Although positive illusions may have short-term benefits, they come with long-term costs. Positive illusions have been linked with decreasing levels of self-esteem and well-being, as well as narcissism and lower academic achievement among students.

==Negative counterparts==
Although more academic attention has focused on positive illusions, there are systematic negative illusions that are revealed under slightly different circumstances. For example, while college students rate themselves as more likely than average to live to 70, they believe they are less likely than average to live to 100. People regard themselves as above average on easy tasks such as riding a bicycle but below average on difficult tasks like riding a unicycle. In 2007, Moore named the latter effect the "worse-than-average effect". In general, people overestimate their relative standing when their absolute standing is high and underestimate it when their absolute standing is low.

==Mitigation==
Depressive realism suggests that depressed people actually have a more realistic view of themselves and the world than mentally healthy people. The nature of depression seems to have its role in diminishing positive illusions. For example, individuals who are low in self-esteem, slightly depressed, or both, are more balanced in self-perceptions. Likewise, these mildly depressed individuals are found to be less vulnerable to overestimations of (their) control over events and to assess future circumstances in biased fashion.
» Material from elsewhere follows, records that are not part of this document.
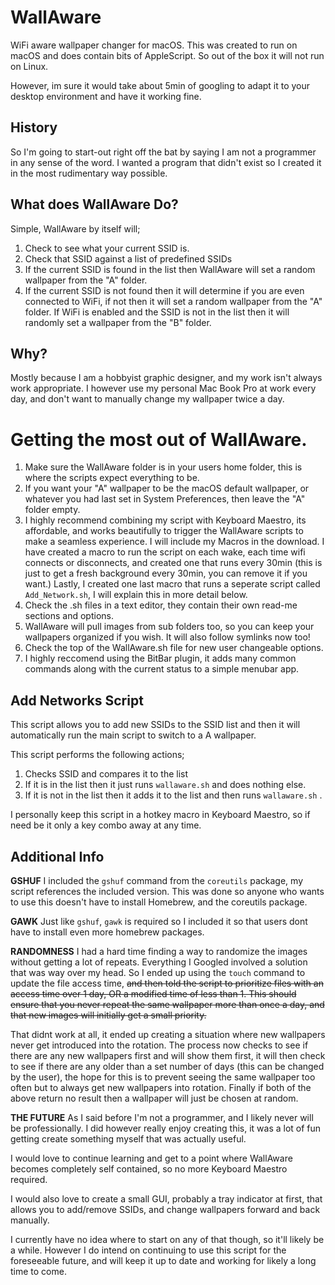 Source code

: # WallAware
WiFi aware wallpaper changer for macOS. This was created to run on macOS and does contain bits of AppleScript. So out of the box it will not run on Linux. 

However, im sure it would take about 5min of googling to adapt it to your desktop environment and have it working fine. 
## History
So I'm going to start-out right off the bat by saying I am not a programmer in any sense of the word. I wanted a program that didn't exist so I created it in the most rudimentary way possible. 
## What does WallAware Do?
Simple, WallAware by itself will;
1. Check to see what your current SSID is.
2. Check that SSID against a list of predefined SSIDs
3. If the current SSID is found in the list then WallAware will set a random wallpaper from the "A" folder.
4. If the current SSID is not found then it will determine if you are even connected to WiFi, if not then it will set a random wallpaper from the "A" folder. If WiFi is enabled and the SSID is not in the list then it will randomly set a wallpaper from the "B" folder. 
## Why?
Mostly because I am a hobbyist graphic designer, and my work isn't always work appropriate. I however use my personal Mac Book Pro at work every day, and don't want to manually change my wallpaper twice a day. 

# Getting the most out of WallAware.
1. Make sure the WallAware folder is in your users home folder, this is where the scripts expect everything to be. 
2. If you want your "A" wallpaper to be the macOS default wallpaper, or whatever you had last set in System Preferences, then leave the "A" folder empty. 
3. I highly recommend combining my script with Keyboard Maestro, its affordable, and works beautifully to trigger the WallAware scripts to make a seamless experience. I will include my Macros in the download. I have created a macro to run the script on each wake, each time wifi connects or disconnects, and created one that runs every 30min (this is just to get a fresh background every 30min, you can remove it if you want.) Lastly, I created one last macro that runs a seperate script called `Add_Network.sh`, I will explain this in more detail below. 
4. Check the .sh files in a text editor, they contain their own read-me sections and options. 
5. WallAware will pull images from sub folders too, so you can keep your wallpapers organized if you wish. It will also follow symlinks now too! 
6. Check the top of the WallAware.sh file for new user changeable options.
7. I highly reccomend using the BitBar plugin, it adds many common commands along with the current status to a simple menubar app.

## Add Networks Script
This script allows you to add new SSIDs to the SSID list and then it will automatically run the main script to switch to a A wallpaper. 

This script performs the following actions;
1. Checks SSID and compares it to the list
2. If it is in the list then it just runs `wallaware.sh` and does nothing else.
3. If it is not in the list then it adds it to the list and then runs `wallaware.sh` .

I personally keep this script in a hotkey macro in Keyboard Maestro, so if need be it only a key combo away at any time.  

## Additional Info
**GSHUF**
I included the `gshuf` command from the `coreutils` package, my script references the included version. This was done so anyone who wants to use this doesn't have to install Homebrew, and the coreutils package.

**GAWK**
Just like `gshuf`, `gawk` is required so I included it so that users dont have to install even more homebrew packages. 

**RANDOMNESS**
I had a hard time finding a way to randomize the images without getting a lot of repeats. Everything I Googled involved a solution that was way over my head. So I ended up using the `touch` command to update the file access time, ~~and then told the script to prioritize files with an access time over 1 day, OR a modified time of less than 1. This should ensure that you never repeat the same wallpaper more than once a day, and that new images will initially get a small priority.~~ 

That didnt work at all, it ended up creating a situation where new wallpapers never get introduced into the rotation. The process now checks to see if there are any new wallpapers first and will show them first, it will then check to see if there are any older than a set number of days (this can be changed by the user), the hope for this is to prevent seeing the same wallpaper too often but to always get new wallpapers into rotation. Finally if both of the above return no result then a wallpaper will just be chosen at random. 

**THE FUTURE**
As I said before I'm not a programmer, and I likely never will be professionally. I did however really enjoy creating this, it was a lot of fun getting create something myself that was actually useful. 

I would love to continue learning and get to a point where WallAware becomes completely self contained, so no more Keyboard Maestro required. 

I would also love to create a small GUI, probably a tray indicator at first, that allows you to add/remove SSIDs, and change wallpapers forward and back manually. 

I currently have no idea where to start on any of that though, so it'll likely be a while. However I do intend on continuing to use this script for the foreseeable future, and will keep it up to date and working for likely a long time to come. 
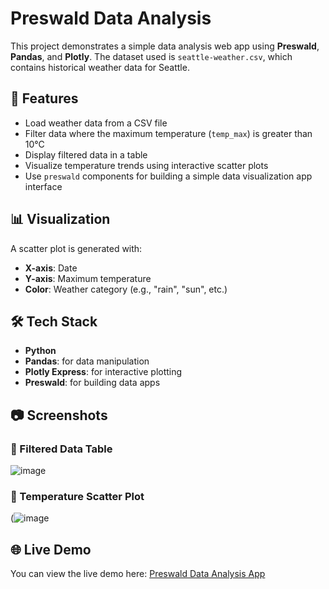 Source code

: # Preswald Data Analysis

This project demonstrates a simple data analysis web app using **Preswald**, **Pandas**, and **Plotly**. The dataset used is `seattle-weather.csv`, which contains historical weather data for Seattle.

## 🔧 Features

- Load weather data from a CSV file
- Filter data where the maximum temperature (`temp_max`) is greater than 10°C
- Display filtered data in a table
- Visualize temperature trends using interactive scatter plots
- Use `preswald` components for building a simple data visualization app interface

## 📊 Visualization

A scatter plot is generated with:

- **X-axis**: Date
- **Y-axis**: Maximum temperature
- **Color**: Weather category (e.g., "rain", "sun", etc.)

## 🛠 Tech Stack

- **Python**
- **Pandas**: for data manipulation
- **Plotly Express**: for interactive plotting
- **Preswald**: for building data apps

## 📷 Screenshots

### 📌 Filtered Data Table
![image](https://github.com/user-attachments/assets/d3417e98-3818-4b9e-a5c4-4ed2adc3405a)


### 📌 Temperature Scatter Plot
(![image](https://github.com/user-attachments/assets/181aac39-e2c9-4c27-a7ef-bc07159ee98f)


## 🌐 Live Demo

You can view the live demo here: [Preswald Data Analysis App](https://p0834c6be.preswald.app/)
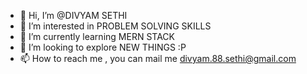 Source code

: - 👋 Hi, I’m @DIVYAM SETHI
- 👀 I’m interested in PROBLEM SOLVING SKILLS 
- 🌱 I’m currently learning MERN STACK
- 💞️ I’m looking to explore NEW THINGS :P
- 📫 How to reach me , you can mail me divyam.88.sethi@gmail.com

<!---
DIVYUUMM/DIVYUUMM is a ✨ special ✨ repository because its `README.md` (this file) appears on your GitHub profile.
You can click the Preview link to take a look at your changes.
--->
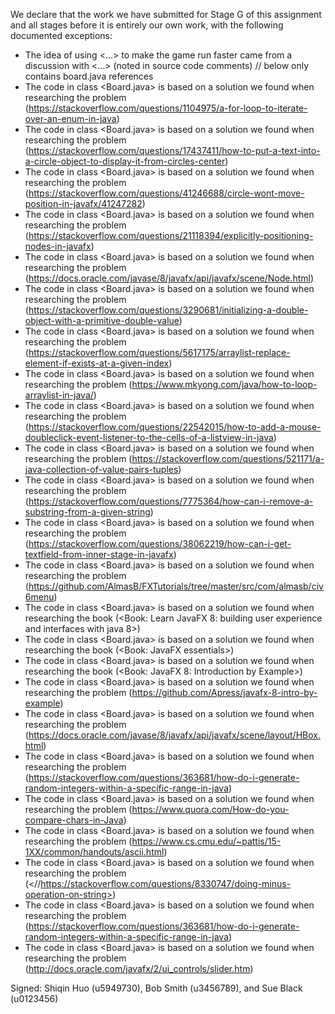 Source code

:We declare that the work we have submitted for Stage G of this assignment and all stages before it is entirely our own work, with the following documented exceptions:

* The idea of using <...> to make the game run faster came from a discussion with <...> (noted in source code comments)
// below only contains board.java references
* The code in class <Board.java> is based on a solution we found when researching the problem (<https://stackoverflow.com/questions/1104975/a-for-loop-to-iterate-over-an-enum-in-java>)
* The code in class <Board.java> is based on a solution we found when researching the problem (<https://stackoverflow.com/questions/17437411/how-to-put-a-text-into-a-circle-object-to-display-it-from-circles-center>)
* The code in class <Board.java> is based on a solution we found when researching the problem (<https://stackoverflow.com/questions/41246688/circle-wont-move-position-in-javafx/41247282>)
* The code in class <Board.java> is based on a solution we found when researching the problem (<https://stackoverflow.com/questions/21118394/explicitly-positioning-nodes-in-javafx>)
* The code in class <Board.java> is based on a solution we found when researching the problem (<https://docs.oracle.com/javase/8/javafx/api/javafx/scene/Node.html>)
* The code in class <Board.java> is based on a solution we found when researching the problem (<https://stackoverflow.com/questions/3290681/initializing-a-double-object-with-a-primitive-double-value>)
* The code in class <Board.java> is based on a solution we found when researching the problem (<https://stackoverflow.com/questions/5617175/arraylist-replace-element-if-exists-at-a-given-index>)
* The code in class <Board.java> is based on a solution we found when researching the problem (<https://www.mkyong.com/java/how-to-loop-arraylist-in-java/>)
* The code in class <Board.java> is based on a solution we found when researching the problem (<https://stackoverflow.com/questions/22542015/how-to-add-a-mouse-doubleclick-event-listener-to-the-cells-of-a-listview-in-java>)
* The code in class <Board.java> is based on a solution we found when researching the problem (<https://stackoverflow.com/questions/521171/a-java-collection-of-value-pairs-tuples>)
* The code in class <Board.java> is based on a solution we found when researching the problem (<https://stackoverflow.com/questions/7775364/how-can-i-remove-a-substring-from-a-given-string>)
* The code in class <Board.java> is based on a solution we found when researching the problem (<https://stackoverflow.com/questions/38062219/how-can-i-get-textfield-from-inner-stage-in-javafx>)
* The code in class <Board.java> is based on a solution we found when researching the problem (<https://github.com/AlmasB/FXTutorials/tree/master/src/com/almasb/civ6menu>)
* The code in class <Board.java> is based on a solution we found when researching the book (<Book: Learn JavaFX 8: building user experience and interfaces with java 8>)
* The code in class <Board.java> is based on a solution we found when researching the book (<Book: JavaFX essentials>)
* The code in class <Board.java> is based on a solution we found when researching the book (<Book: JavaFX 8: Introduction by Example>)
* The code in class <Board.java> is based on a solution we found when researching the problem (<https://github.com/Apress/javafx-8-intro-by-example>)
* The code in class <Board.java> is based on a solution we found when researching the problem (<https://docs.oracle.com/javase/8/javafx/api/javafx/scene/layout/HBox.html>)
* The code in class <Board.java> is based on a solution we found when researching the problem (<https://stackoverflow.com/questions/363681/how-do-i-generate-random-integers-within-a-specific-range-in-java>)
* The code in class <Board.java> is based on a solution we found when researching the problem (<https://www.quora.com/How-do-you-compare-chars-in-Java>)
* The code in class <Board.java> is based on a solution we found when researching the problem (<https://www.cs.cmu.edu/~pattis/15-1XX/common/handouts/ascii.html>)
* The code in class <Board.java> is based on a solution we found when researching the problem (<//https://stackoverflow.com/questions/8330747/doing-minus-operation-on-string>)
* The code in class <Board.java> is based on a solution we found when researching the problem (<https://stackoverflow.com/questions/363681/how-do-i-generate-random-integers-within-a-specific-range-in-java>)
* The code in class <Board.java> is based on a solution we found when researching the problem (<http://docs.oracle.com/javafx/2/ui_controls/slider.htm>)

Signed: Shiqin Huo (u5949730), Bob Smith (u3456789), and Sue Black (u0123456)
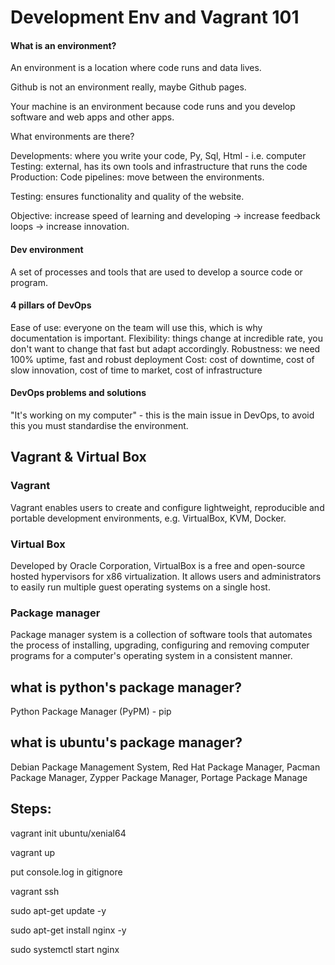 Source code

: # Development Env and Vagrant 101

#### What is an environment?
An environment is a location where code runs and data lives.

Github is not an environment really, maybe Github pages.

Your machine is an environment because code runs and you develop software and web apps and other apps.

What environments are there?

Developments:
where you write your code, Py, Sql, Html - i.e. computer
Testing:
external, has its own tools and infrastructure that runs the code
Production:
Code pipelines: move between the environments.

Testing: ensures functionality and quality of the website.

Objective: increase speed of learning and developing -> increase feedback loops -> increase innovation.

#### Dev environment

A set of processes and tools that are used to develop a source code or program.

#### 4 pillars of DevOps

Ease of use: everyone on the team will use this, which is why documentation is important.
Flexibility: things change at incredible rate, you don't want to change that fast but adapt accordingly.
Robustness: we need 100% uptime, fast and robust deployment
Cost: cost of downtime, cost of slow innovation, cost of time to market, cost of infrastructure

#### DevOps problems and solutions

"It's working on my computer" - this is the main issue in DevOps, to avoid this you must standardise the environment.

## Vagrant & Virtual Box

### Vagrant

Vagrant enables users to create and configure lightweight, reproducible and portable development environments, e.g. VirtualBox, KVM, Docker.

### Virtual Box

Developed by Oracle Corporation, VirtualBox is a free and open-source hosted hypervisors for x86 virtualization. It allows users and administrators to easily run multiple guest operating systems on a single host.  

### Package manager
Package manager system is a collection of software tools that automates the process of installing, upgrading, configuring and removing computer programs for a computer's operating system in a consistent manner.

## what is python's package manager?
Python Package Manager (PyPM) - pip



## what is ubuntu's package manager?
 Debian Package Management System, Red Hat Package Manager, Pacman Package Manager, Zypper Package Manager, Portage Package Manage

## Steps:
vagrant init ubuntu/xenial64

vagrant up

put console.log in gitignore

vagrant ssh

sudo apt-get update -y

sudo apt-get install nginx -y

sudo systemctl start nginx
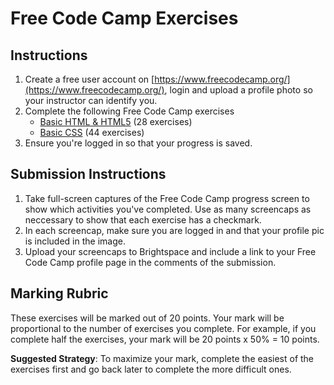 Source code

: # Free Code Camp Exercises
## Instructions
1. Create a free user account on [https://www.freecodecamp.org/](https://www.freecodecamp.org/), login and upload a profile photo so your instructor can identify you.
2. Complete the following Free Code Camp exercises 
    - [Basic HTML & HTML5](https://www.freecodecamp.org/learn/responsive-web-design/basic-html-and-html5/) (28 exercises)
    - [Basic CSS](https://www.freecodecamp.org/learn/responsive-web-design/basic-css/) (44 exercises)
3. Ensure you're logged in so that your progress is saved.

## Submission Instructions
1. Take full-screen captures of the Free Code Camp progress screen to show which activities you've completed. Use as many screencaps as neccessary to show that each exercise has a checkmark.
2. In each screencap, make sure you are logged in and that your profile pic is included in the image.
3. Upload your screencaps to Brightspace and include a link to your Free Code Camp profile page in the comments of the submission.

## Marking Rubric
These exercises will be marked out of 20 points. Your mark will be proportional to the number of exercises you complete. For example, if you complete half the exercises, your mark will be 20 points x 50% = 10 points.

**Suggested Strategy**: To maximize your mark, complete the easiest of the exercises first and go back later to complete the more difficult ones.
However, these findings may not be because depressed people have fewer illusions than people who are not depressed. Studies such as Dykman et al. (1989) show that depressed people believe they have no control in situations where they actually do, so their perspection is not more accurate overall. It might also be that the pessimistic bias of depressives results in "depressive realism" when, for example, measuring estimation of control when there is none, as proposed by Allan et al. (2007). Also, Msetfi et al. (2005) and Msetfi et al. (2007) found that when replicating Alloy and Abramson's findings the overestimation of control in nondepressed people only showed up when the interval was long enough, implying that this is because they take more aspects of a situation into account than their depressed counterparts.

Two hypotheses have been stated in the literature with regard to avoiding the drawbacks of positive illusions: firstly by minimising the illusions in order to take the full advantage of the benefits, and secondly through making important decisions. According to Roy Baumeister, a small amount of positive distortion may be optimal. He hypothesizes that those who fall within this optimal margin of illusion may provide for the best mental health.